**Data excerpts:**
*** Block opens ***
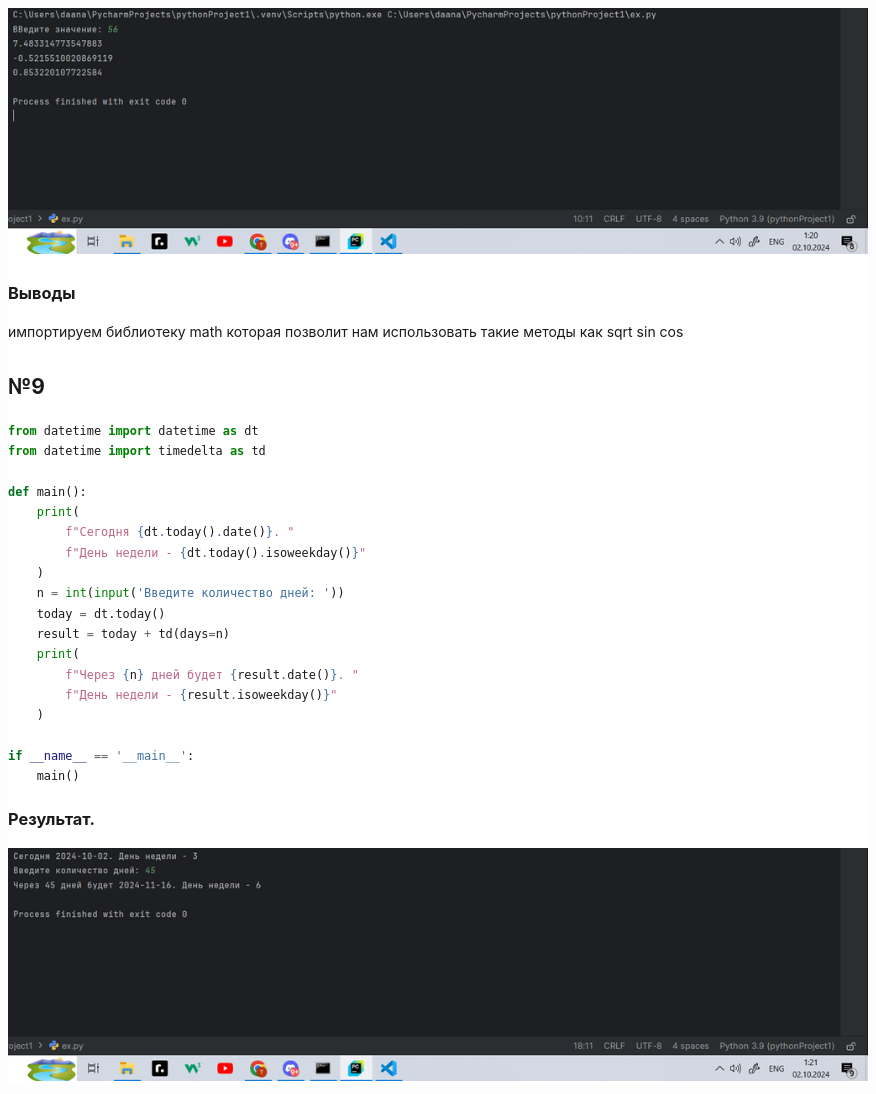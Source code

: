 ![Меню](pic/e8.png)

### Выводы

импортируем библиотеку math которая позволит нам использовать такие методы как sqrt sin cos

## №9

```python
from datetime import datetime as dt
from datetime import timedelta as td

def main():
    print(
        f"Сегодня {dt.today().date()}. "
        f"День недели - {dt.today().isoweekday()}"
    )
    n = int(input('Введите количество дней: '))
    today = dt.today()
    result = today + td(days=n)
    print(
        f"Через {n} дней будет {result.date()}. "
        f"День недели - {result.isoweekday()}"
    )

if __name__ == '__main__':
    main()
```
### Результат.

![Меню](pic/e9.png)
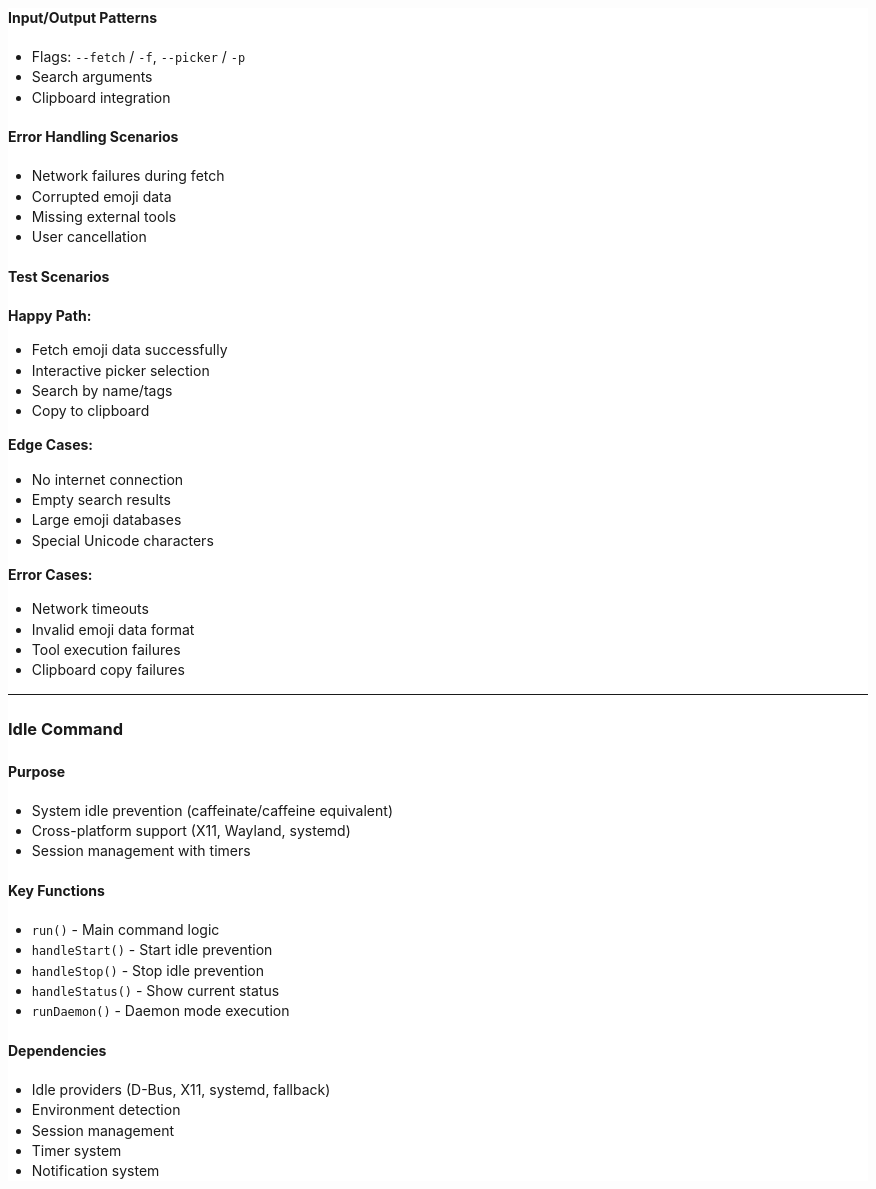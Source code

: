 #### Input/Output Patterns
- Flags: `--fetch` / `-f`, `--picker` / `-p`
- Search arguments
- Clipboard integration

#### Error Handling Scenarios
- Network failures during fetch
- Corrupted emoji data
- Missing external tools
- User cancellation

#### Test Scenarios
**Happy Path:**
- Fetch emoji data successfully
- Interactive picker selection
- Search by name/tags
- Copy to clipboard

**Edge Cases:**
- No internet connection
- Empty search results
- Large emoji databases
- Special Unicode characters

**Error Cases:**
- Network timeouts
- Invalid emoji data format
- Tool execution failures
- Clipboard copy failures

---

### Idle Command

#### Purpose
- System idle prevention (caffeinate/caffeine equivalent)
- Cross-platform support (X11, Wayland, systemd)
- Session management with timers

#### Key Functions
- `run()` - Main command logic
- `handleStart()` - Start idle prevention
- `handleStop()` - Stop idle prevention
- `handleStatus()` - Show current status
- `runDaemon()` - Daemon mode execution

#### Dependencies
- Idle providers (D-Bus, X11, systemd, fallback)
- Environment detection
- Session management
- Timer system
- Notification system
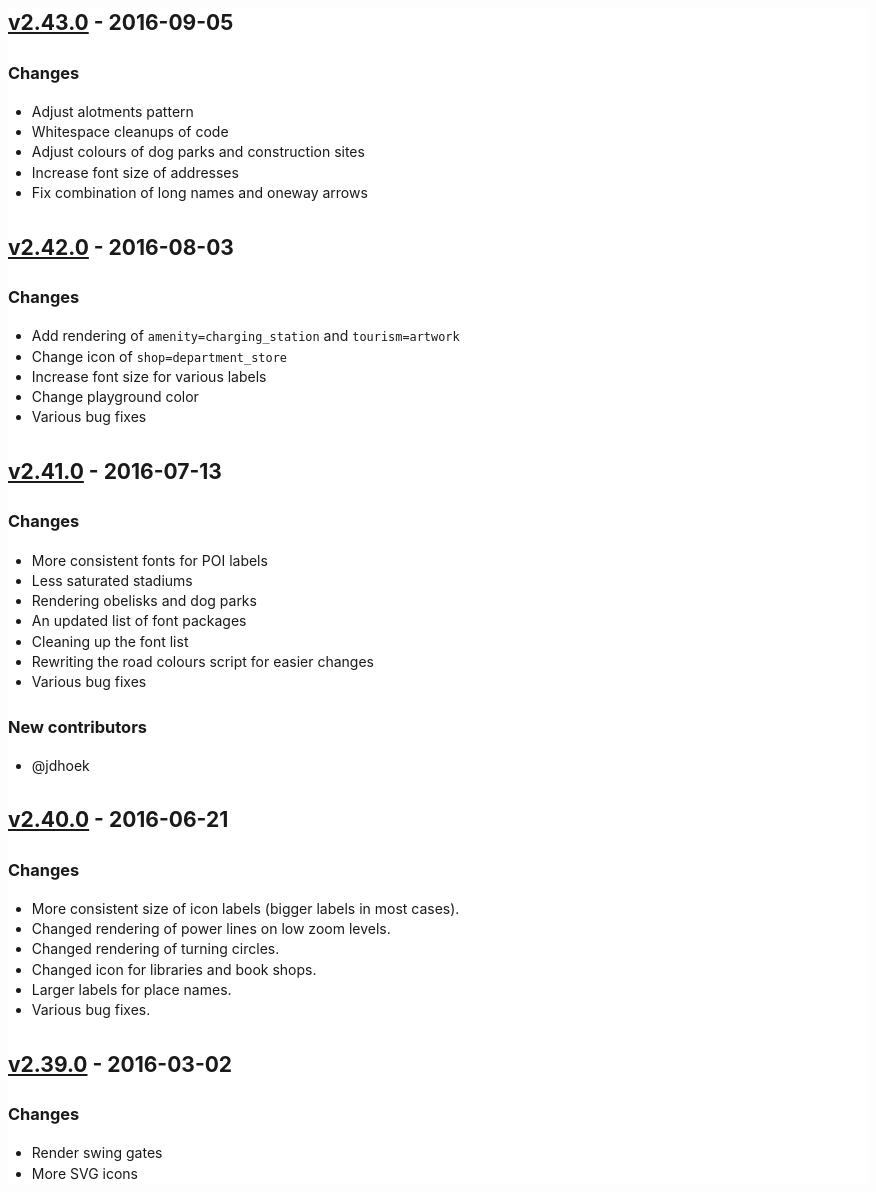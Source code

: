 ## [v2.43.0](https://github.com/gravitystorm/openstreetmap-carto/compare/v2.42.0...v2.43.0) - 2016-09-05
### Changes
- Adjust alotments pattern
- Whitespace cleanups of code
- Adjust colours of dog parks and construction sites
- Increase font size of addresses
- Fix combination of long names and oneway arrows

## [v2.42.0](https://github.com/gravitystorm/openstreetmap-carto/compare/v2.41.0...v2.42.0) - 2016-08-03
### Changes
- Add rendering of `amenity=charging_station` and `tourism=artwork`
- Change icon of `shop=department_store`
- Increase font size for various labels
- Change playground color
- Various bug fixes

## [v2.41.0](https://github.com/gravitystorm/openstreetmap-carto/compare/v2.40.0...v2.41.0) - 2016-07-13
### Changes
- More consistent fonts for POI labels
- Less saturated stadiums
- Rendering obelisks and dog parks
- An updated list of font packages
- Cleaning up the font list
- Rewriting the road colours script for easier changes
- Various bug fixes

### New contributors
- @jdhoek

## [v2.40.0](https://github.com/gravitystorm/openstreetmap-carto/compare/v2.39.0...v2.40.0) - 2016-06-21
### Changes
- More consistent size of icon labels (bigger labels in most cases).
- Changed rendering of power lines on low zoom levels.
- Changed rendering of turning circles.
- Changed icon for libraries and book shops.
- Larger labels for place names.
- Various bug fixes.

## [v2.39.0](https://github.com/gravitystorm/openstreetmap-carto/compare/v2.38.0...v2.39.0) - 2016-03-02
### Changes
- Render swing gates
- More SVG icons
*** Block closes ***
**Instructions to follow:** Scan the preceding records for lines with the word "systemd". Say how many there are and nothing else.

**Exercise solution:** 2